Authors: Mohamed El Banani, Amit Raj, Kevis-Kokitsi Maninis, Abhishek Kar, Yuanzhen Li, Michael Rubinstein, Deqing Sun, Leonidas Guibas, Justin Johnson, Varun Jampani

What

This paper investigates the 3D awareness of visual foundation models, examining how well these models represent the 3D structure of scenes and objects from single and multiple views.

Why

This paper is important because it addresses the lack of understanding regarding how well visual foundation models, despite being trained on 2D data, represent the 3D world. This understanding is crucial as these models are increasingly used as backbones for 3D vision tasks.

How

The authors evaluate a range of visual foundation models, including those trained with classification, language supervision, self-supervision, and dense supervision, on their ability to estimate depth, surface normals, and 3D correspondence. They probe the frozen representations of these models using task-specific probes and zero-shot inference methods to assess the inherent 3D awareness of the learned features.

Result

The analysis revealed that self-supervised models perform best in capturing surface properties like depth and normals, followed by text-conditioned generative models. However, all models struggled with multiview consistency, particularly at large viewpoint changes, indicating they might be learning view-dependent rather than truly 3D-consistent representations. Semantic correspondence performance was found to be more correlated with single-view tasks than multiview tasks, suggesting it might not be a reliable measure of 3D consistency.

LF

The paper acknowledges limitations including the use of publicly available checkpoints trained on different datasets and with varying compute resources, potentially confounding the results. They suggest future work should focus on more controlled experiments to isolate the impact of training signals and explore a broader range of 3D understanding aspects beyond surface reconstruction and multiview consistency.

Abstract

Recent advances in large-scale pretraining have yielded visual foundation models with strong capabilities.
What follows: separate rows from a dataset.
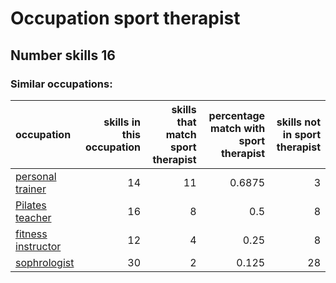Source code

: # Occupation sport therapist
## Number skills 16
### Similar occupations:
| occupation                                  |   skills in this occupation |   skills that match sport therapist |   percentage match with sport therapist |   skills not in sport therapist |
|:--------------------------------------------|----------------------------:|------------------------------------:|----------------------------------------:|--------------------------------:|
| [personal trainer](personal_trainer.md)     |                          14 |                                  11 |                                  0.6875 |                               3 |
| [Pilates teacher](Pilates_teacher.md)       |                          16 |                                   8 |                                  0.5    |                               8 |
| [fitness instructor](fitness_instructor.md) |                          12 |                                   4 |                                  0.25   |                               8 |
| [sophrologist](sophrologist.md)             |                          30 |                                   2 |                                  0.125  |                              28 |
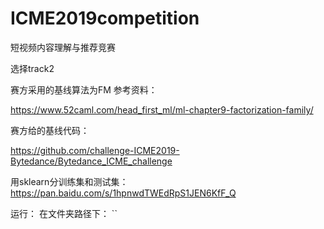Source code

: # ICME2019competition
短视频内容理解与推荐竞赛

选择track2 

赛方采用的基线算法为FM
参考资料： 

https://www.52caml.com/head_first_ml/ml-chapter9-factorization-family/

赛方给的基线代码：  

https://github.com/challenge-ICME2019-Bytedance/Bytedance_ICME_challenge

用sklearn分训练集和测试集：
https://pan.baidu.com/s/1hpnwdTWEdRpS1JEN6KfF_Q

运行：
在文件夹路径下：
``

<!--stackedit_data:
eyJoaXN0b3J5IjpbMTU0NDM3MjAzOCwtOTgyNjk3NTk0LDg1Mz
MzMDYwMSwxNTQzNjY0NjA5LC0xNzkwNzY3MjYwXX0=
-->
Not only can recent models generalize to arbitrary images for their training task, their intermediate representations are useful for other visual tasks such as detection and segmentation. Given that such models can classify, delineate, and localize objects in 2D, we ask whether they also represent their 3D structure? In this work, we analyze the 3D awareness of visual foundation models. We posit that 3D awareness implies that representations (1) encode the 3D structure of the scene and (2) consistently represent the surface across views. We conduct a series of experiments using task-specific probes and zero-shot inference procedures on frozen features. Our experiments reveal several limitations of the current models. Our code and analysis can be found at https://github.com/mbanani/probe3d.